(Extracted information)
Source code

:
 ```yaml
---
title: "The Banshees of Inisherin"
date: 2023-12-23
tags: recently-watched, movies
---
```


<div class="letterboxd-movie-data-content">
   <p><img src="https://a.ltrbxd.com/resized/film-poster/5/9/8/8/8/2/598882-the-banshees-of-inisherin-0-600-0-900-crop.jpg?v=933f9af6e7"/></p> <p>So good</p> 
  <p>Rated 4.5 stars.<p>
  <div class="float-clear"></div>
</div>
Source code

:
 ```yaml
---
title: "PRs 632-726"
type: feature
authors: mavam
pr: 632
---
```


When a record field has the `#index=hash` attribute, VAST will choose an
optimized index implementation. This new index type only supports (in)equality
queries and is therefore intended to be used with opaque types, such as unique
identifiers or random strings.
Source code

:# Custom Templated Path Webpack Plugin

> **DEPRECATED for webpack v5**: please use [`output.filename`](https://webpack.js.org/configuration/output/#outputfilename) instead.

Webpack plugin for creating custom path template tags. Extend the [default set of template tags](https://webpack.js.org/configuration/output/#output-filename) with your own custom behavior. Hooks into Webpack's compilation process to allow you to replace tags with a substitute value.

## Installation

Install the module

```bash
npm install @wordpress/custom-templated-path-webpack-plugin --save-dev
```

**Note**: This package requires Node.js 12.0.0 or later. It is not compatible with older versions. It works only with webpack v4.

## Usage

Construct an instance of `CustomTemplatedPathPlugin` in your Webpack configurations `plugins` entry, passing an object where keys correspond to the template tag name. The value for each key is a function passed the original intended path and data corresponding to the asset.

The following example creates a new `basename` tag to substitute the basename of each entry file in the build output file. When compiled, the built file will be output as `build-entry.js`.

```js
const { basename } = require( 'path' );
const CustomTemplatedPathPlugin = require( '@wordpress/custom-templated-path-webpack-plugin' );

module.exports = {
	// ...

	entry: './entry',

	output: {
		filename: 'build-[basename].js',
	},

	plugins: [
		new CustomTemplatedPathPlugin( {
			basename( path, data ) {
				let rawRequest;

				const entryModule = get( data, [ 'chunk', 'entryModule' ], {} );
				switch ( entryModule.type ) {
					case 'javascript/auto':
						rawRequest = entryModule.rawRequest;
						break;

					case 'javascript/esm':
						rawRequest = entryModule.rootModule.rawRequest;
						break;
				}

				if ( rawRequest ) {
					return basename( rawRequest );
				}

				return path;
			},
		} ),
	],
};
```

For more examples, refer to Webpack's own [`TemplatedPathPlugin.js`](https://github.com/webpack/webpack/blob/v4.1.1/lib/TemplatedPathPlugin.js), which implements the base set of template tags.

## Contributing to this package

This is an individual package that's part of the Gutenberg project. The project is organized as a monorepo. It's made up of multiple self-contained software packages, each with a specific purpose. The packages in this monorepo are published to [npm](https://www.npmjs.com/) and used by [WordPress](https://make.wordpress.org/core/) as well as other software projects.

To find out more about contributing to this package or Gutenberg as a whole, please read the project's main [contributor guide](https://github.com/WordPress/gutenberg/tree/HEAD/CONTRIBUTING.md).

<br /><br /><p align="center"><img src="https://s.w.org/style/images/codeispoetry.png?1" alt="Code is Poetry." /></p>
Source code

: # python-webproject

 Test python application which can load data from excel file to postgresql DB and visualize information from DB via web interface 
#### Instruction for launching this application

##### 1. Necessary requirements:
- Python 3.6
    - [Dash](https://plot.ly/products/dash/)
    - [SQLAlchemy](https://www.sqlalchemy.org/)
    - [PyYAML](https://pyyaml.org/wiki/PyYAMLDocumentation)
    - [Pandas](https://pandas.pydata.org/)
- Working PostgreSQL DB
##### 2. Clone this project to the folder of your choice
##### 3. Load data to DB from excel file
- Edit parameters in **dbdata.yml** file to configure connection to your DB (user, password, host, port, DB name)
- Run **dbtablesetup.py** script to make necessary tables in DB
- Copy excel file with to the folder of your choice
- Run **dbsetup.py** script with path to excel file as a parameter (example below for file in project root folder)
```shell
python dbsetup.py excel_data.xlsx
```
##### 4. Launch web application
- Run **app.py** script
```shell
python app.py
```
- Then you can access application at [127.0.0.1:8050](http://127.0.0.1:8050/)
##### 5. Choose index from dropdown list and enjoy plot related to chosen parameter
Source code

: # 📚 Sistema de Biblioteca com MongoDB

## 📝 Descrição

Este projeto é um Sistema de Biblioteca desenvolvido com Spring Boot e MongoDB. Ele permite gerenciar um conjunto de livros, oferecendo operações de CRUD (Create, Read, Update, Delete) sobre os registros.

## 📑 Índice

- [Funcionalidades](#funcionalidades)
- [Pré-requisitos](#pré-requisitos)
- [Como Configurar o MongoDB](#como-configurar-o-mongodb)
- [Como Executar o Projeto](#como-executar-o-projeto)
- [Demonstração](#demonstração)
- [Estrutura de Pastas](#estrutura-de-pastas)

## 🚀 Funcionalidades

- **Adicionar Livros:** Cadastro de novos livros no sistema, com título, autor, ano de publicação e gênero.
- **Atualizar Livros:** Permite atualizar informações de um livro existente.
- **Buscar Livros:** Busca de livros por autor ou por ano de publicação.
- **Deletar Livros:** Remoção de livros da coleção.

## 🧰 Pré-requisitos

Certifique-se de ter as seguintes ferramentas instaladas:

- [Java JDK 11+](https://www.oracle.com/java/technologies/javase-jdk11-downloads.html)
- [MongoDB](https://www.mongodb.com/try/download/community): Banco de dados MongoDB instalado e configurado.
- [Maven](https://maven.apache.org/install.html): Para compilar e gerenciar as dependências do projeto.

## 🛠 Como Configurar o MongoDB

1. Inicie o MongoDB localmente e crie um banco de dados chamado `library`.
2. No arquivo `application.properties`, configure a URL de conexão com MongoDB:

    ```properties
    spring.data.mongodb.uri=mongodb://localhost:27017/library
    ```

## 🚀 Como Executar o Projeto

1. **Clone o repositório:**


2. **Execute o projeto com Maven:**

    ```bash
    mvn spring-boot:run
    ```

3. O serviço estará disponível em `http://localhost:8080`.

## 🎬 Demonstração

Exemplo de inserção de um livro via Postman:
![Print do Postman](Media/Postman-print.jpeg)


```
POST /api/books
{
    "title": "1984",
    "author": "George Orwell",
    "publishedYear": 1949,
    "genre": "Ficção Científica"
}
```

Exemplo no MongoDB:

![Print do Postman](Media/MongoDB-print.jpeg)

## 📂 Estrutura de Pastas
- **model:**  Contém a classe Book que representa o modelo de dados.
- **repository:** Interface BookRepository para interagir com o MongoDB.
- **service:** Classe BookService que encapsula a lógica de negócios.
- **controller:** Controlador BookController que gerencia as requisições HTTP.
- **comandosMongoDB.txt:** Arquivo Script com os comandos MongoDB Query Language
(End Extracted information)
#### What you will do:
With "only" as the string to find, copy every line of the records that holds it.

#### Your response:
optimized index implementation. This new index type only supports (in)equality
**Note**: This package requires Node.js 12.0.0 or later. It is not compatible with older versions. It works only with webpack v4.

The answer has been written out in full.